Submissions will have to fill the gaps in the test set audio files using only a maximum of 20 milliseconds of look-ahead, mirroring the tight requirements of real-time voice communication. We will evaluate each submission’s performance on the blind test set based on crowd-source ITU P.804 mean opinion scores as well as speech recognition rate, and the three approaches with the best weighted average scores will be declared the winners.
Organized by: Ross Cutler, Ando Saabas, Babak Naderi, Nicolae-Catalin Ristea, Robert Aichner, and Sebastian Braun
The ICASSP 2024 Speech Signal Improvement Challenge is intended to stimulate research in the area of improving the speech signal quality in communication systems.
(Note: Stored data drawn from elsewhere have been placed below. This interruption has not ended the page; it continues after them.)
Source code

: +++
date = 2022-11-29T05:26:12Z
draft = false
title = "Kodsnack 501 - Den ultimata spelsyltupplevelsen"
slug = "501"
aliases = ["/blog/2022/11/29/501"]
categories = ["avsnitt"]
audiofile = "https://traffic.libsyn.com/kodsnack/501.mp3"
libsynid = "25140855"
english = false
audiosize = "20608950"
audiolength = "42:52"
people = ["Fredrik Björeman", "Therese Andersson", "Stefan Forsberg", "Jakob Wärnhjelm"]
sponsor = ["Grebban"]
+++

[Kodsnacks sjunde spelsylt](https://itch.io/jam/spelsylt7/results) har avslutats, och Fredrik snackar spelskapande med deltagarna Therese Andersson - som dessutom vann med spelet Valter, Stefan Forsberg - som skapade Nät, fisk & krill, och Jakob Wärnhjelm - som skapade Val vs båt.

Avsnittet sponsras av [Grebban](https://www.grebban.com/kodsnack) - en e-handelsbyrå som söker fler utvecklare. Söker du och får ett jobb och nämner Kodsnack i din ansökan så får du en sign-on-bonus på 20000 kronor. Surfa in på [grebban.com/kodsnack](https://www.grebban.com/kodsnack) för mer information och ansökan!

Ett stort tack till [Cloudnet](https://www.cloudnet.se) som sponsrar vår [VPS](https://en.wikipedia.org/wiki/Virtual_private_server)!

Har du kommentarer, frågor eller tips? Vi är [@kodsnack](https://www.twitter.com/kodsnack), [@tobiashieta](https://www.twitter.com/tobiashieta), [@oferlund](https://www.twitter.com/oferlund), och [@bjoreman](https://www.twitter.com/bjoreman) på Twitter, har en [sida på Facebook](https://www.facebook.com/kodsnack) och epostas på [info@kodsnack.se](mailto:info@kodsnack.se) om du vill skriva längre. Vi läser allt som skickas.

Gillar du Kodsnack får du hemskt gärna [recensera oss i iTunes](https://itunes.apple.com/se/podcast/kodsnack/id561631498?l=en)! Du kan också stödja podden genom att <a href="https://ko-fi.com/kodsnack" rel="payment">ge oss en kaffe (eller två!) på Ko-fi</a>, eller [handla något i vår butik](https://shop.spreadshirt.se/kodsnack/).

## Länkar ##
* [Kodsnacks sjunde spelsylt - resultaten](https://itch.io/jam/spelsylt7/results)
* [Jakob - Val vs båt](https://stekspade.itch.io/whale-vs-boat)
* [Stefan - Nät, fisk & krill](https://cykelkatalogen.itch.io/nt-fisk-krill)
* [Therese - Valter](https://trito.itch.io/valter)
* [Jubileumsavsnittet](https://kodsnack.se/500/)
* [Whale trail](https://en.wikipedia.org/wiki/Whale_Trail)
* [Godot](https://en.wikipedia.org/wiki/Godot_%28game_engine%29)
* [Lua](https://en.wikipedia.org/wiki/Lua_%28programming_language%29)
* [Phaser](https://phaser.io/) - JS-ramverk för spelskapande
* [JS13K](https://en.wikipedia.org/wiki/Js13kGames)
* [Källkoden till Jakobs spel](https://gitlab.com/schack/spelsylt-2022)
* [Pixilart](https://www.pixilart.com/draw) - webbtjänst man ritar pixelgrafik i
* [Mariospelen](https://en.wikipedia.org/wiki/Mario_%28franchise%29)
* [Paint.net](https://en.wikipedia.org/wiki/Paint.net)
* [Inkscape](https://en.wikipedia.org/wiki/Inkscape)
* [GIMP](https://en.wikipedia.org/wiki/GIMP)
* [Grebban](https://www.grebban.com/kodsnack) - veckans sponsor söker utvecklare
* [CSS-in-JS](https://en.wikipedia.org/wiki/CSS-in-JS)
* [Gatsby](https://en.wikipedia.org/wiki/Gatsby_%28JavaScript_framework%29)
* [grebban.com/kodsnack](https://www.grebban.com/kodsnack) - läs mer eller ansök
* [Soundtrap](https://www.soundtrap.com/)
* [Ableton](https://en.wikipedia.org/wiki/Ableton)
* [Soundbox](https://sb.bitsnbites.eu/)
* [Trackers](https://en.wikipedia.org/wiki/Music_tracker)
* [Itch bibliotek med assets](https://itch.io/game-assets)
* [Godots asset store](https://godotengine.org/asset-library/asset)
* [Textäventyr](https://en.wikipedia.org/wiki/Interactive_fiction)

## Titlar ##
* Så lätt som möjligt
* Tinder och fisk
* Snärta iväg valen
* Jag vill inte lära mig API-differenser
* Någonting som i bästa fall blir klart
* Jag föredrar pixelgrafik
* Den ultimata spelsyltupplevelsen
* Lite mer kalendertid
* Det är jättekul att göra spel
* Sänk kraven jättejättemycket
The speech signal quality can be measured with SIG in ITU-T P.835 and is still a top issue in audio communication and conferencing systems. To improve SIG the following speech impairment areas must be addressed: coloration, discontinuity, loudness, and reverberation. This is the second Speech Signal Improvement challenge, with the first held at ICASSP 2023. We improve on that challenge by providing a dataset synthesizer to allow all teams to start at a higher baseline, an objective metric for our extended P.804 tests, and we add Word Accuracy (WAcc) as a metric. We provide a real test set for this challenge, and the winners will be determined by subjective test (using an extended crowdsourced implementation of ITU-T P.804) and WAcc.